MCRCR
Multiplies two complex rectangular matrices, AB.
Required Arguments
A — Complex NRA by NCA rectangular matrix. (Input)
B — Complex NRB by NCB rectangular matrix. (Input)
C — Complex NRC by NCC rectangular matrix containing the product A * B. (Output)
Optional Arguments
NRA — Number of rows of A. (Input)
Default: NRA = SIZE (A,1).
NCA — Number of columns of A. (Input)
Default: NCA = SIZE (A,2).
LDA — Leading dimension of A exactly as specified in the dimension statement of the calling program. (Input)
Default: LDA = SIZE (A,1).
NRB — Number of rows of B. (Input)
NRB must be equal to NCA.
Default: NRB = SIZE (B,1).
NCB — Number of columns of B. (Input)
Default: NCB = SIZE (B,2).
LDB — Leading dimension of B exactly as specified in the dimension statement of the calling program. (Input)

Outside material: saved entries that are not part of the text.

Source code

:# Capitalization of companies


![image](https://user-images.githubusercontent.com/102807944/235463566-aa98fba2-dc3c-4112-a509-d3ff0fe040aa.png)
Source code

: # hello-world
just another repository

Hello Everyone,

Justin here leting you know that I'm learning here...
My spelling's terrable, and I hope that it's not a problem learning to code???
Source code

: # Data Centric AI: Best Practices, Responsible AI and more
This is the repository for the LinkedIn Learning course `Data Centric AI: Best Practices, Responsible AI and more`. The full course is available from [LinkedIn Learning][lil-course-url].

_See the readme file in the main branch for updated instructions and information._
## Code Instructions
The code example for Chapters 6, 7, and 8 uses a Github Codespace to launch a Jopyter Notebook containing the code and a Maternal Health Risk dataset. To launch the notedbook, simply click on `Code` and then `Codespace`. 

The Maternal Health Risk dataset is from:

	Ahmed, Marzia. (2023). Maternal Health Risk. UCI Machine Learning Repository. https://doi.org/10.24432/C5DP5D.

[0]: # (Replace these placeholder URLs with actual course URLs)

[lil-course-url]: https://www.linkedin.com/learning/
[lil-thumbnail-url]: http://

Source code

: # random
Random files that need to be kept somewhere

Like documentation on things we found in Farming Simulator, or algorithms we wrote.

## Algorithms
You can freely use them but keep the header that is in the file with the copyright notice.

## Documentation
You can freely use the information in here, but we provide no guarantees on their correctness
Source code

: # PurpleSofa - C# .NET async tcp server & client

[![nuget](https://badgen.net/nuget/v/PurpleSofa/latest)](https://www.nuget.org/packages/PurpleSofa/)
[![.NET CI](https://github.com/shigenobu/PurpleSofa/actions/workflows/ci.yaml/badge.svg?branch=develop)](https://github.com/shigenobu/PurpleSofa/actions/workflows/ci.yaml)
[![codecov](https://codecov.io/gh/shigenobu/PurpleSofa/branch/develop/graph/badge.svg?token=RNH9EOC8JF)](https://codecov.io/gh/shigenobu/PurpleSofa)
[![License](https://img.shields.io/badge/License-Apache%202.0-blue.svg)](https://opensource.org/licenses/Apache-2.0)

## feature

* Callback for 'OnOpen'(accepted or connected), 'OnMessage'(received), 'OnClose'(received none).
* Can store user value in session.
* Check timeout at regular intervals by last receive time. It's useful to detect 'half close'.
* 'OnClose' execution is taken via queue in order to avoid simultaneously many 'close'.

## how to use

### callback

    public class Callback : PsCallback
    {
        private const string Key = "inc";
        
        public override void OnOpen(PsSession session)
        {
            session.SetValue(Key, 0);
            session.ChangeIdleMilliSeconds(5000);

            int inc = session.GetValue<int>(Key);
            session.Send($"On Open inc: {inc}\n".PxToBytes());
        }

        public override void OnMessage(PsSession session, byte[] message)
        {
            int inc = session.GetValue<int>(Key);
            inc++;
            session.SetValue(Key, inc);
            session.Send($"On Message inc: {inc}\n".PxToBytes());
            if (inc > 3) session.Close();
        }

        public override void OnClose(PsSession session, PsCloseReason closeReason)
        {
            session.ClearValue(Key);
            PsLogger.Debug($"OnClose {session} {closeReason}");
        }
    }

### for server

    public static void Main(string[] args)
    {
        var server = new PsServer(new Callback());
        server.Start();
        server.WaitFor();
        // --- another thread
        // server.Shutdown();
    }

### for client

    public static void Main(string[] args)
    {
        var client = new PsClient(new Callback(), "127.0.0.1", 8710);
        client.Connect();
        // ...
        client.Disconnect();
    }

Default: LDB = SIZE (B,1).
NRC — Number of rows of C. (Input)
NRC must be equal to NRA.
Default: NRC = SIZE (C,1).
NCC — Number of columns of C. (Input)
NCC must be equal to NCB.
Default: NCC = SIZE (C,2).
LDC — Leading dimension of C exactly as specified in the dimension statement of the calling program. (Input)
Default: LDC = SIZE (C,1).
FORTRAN 90 Interface
Generic: CALL MCRCR (A, B, C [, …])
Specific: The specific interface names are S_MCRCR and D_MCRCR.
FORTRAN 77 Interface
Single: CALL MCRCR (NRA, NCA, A, LDA, NRB, NCB, B, LDB, NRC, NCC, C, LDC)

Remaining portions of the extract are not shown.